=== Entries shown ===
>>>>

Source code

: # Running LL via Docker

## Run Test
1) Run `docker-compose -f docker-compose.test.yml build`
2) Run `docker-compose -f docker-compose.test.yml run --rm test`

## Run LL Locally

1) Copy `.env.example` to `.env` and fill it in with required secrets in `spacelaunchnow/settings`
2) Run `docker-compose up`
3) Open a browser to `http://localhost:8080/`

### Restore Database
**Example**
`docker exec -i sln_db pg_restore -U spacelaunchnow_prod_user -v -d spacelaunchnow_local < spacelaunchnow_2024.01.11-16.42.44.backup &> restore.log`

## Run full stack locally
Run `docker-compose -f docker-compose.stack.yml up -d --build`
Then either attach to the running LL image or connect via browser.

<<<<

=== About this exercise ===
Every record above must be printed again exactly.

=== Answer below ===
Source code

: # Running LL via Docker

## Run Test
1) Run `docker-compose -f docker-compose.test.yml build`
2) Run `docker-compose -f docker-compose.test.yml run --rm test`

## Run LL Locally

1) Copy `.env.example` to `.env` and fill it in with required secrets in `spacelaunchnow/settings`
2) Run `docker-compose up`
3) Open a browser to `http://localhost:8080/`

### Restore Database
**Example**
`docker exec -i sln_db pg_restore -U spacelaunchnow_prod_user -v -d spacelaunchnow_local < spacelaunchnow_2024.01.11-16.42.44.backup &> restore.log`

## Run full stack locally
Run `docker-compose -f docker-compose.stack.yml up -d --build`
Then either attach to the running LL image or connect via browser.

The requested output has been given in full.